Work order
Every line of the data must be retyped exactly as it stands.

Data section
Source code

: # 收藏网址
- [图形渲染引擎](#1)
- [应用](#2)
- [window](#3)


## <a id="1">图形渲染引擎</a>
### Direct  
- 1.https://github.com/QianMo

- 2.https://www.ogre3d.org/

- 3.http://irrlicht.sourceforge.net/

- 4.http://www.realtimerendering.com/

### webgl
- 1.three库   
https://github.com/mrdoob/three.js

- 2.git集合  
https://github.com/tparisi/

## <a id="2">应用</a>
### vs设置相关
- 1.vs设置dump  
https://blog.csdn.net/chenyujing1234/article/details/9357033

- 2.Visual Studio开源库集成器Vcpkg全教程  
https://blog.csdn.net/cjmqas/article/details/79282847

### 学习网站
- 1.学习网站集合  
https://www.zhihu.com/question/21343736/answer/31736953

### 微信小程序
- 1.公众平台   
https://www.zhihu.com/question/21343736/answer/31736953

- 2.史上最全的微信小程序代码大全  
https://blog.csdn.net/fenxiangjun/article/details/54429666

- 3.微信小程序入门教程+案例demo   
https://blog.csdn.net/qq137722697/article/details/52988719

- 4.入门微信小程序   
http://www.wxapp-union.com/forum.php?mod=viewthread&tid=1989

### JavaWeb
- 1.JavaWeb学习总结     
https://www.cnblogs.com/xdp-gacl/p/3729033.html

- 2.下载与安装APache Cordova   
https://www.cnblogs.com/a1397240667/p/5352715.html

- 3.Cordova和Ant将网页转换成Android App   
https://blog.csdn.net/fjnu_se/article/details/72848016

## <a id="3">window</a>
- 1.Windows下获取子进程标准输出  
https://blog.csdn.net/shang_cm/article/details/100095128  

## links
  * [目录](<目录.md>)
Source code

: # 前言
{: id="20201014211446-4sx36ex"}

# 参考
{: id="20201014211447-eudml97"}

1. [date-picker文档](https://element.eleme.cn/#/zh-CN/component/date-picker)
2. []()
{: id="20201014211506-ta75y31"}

Response area
Source code

: # 收藏网址
- [图形渲染引擎](#1)
- [应用](#2)
- [window](#3)


## <a id="1">图形渲染引擎</a>
### Direct  
- 1.https://github.com/QianMo

- 2.https://www.ogre3d.org/

- 3.http://irrlicht.sourceforge.net/

- 4.http://www.realtimerendering.com/

### webgl
- 1.three库   
https://github.com/mrdoob/three.js

- 2.git集合  
https://github.com/tparisi/

## <a id="2">应用</a>
### vs设置相关
- 1.vs设置dump  
https://blog.csdn.net/chenyujing1234/article/details/9357033

- 2.Visual Studio开源库集成器Vcpkg全教程  
https://blog.csdn.net/cjmqas/article/details/79282847

### 学习网站
- 1.学习网站集合  
https://www.zhihu.com/question/21343736/answer/31736953

### 微信小程序
- 1.公众平台   
https://www.zhihu.com/question/21343736/answer/31736953

- 2.史上最全的微信小程序代码大全  
https://blog.csdn.net/fenxiangjun/article/details/54429666

- 3.微信小程序入门教程+案例demo   
https://blog.csdn.net/qq137722697/article/details/52988719

- 4.入门微信小程序   
http://www.wxapp-union.com/forum.php?mod=viewthread&tid=1989

### JavaWeb
- 1.JavaWeb学习总结     
https://www.cnblogs.com/xdp-gacl/p/3729033.html

- 2.下载与安装APache Cordova   
https://www.cnblogs.com/a1397240667/p/5352715.html

- 3.Cordova和Ant将网页转换成Android App   
https://blog.csdn.net/fjnu_se/article/details/72848016

## <a id="3">window</a>
- 1.Windows下获取子进程标准输出  
https://blog.csdn.net/shang_cm/article/details/100095128  

## links
  * [目录](<目录.md>)
Source code

: # 前言
{: id="20201014211446-4sx36ex"}

# 参考
{: id="20201014211447-eudml97"}

1. [date-picker文档](https://element.eleme.cn/#/zh-CN/component/date-picker)
2. []()
{: id="20201014211506-ta75y31"}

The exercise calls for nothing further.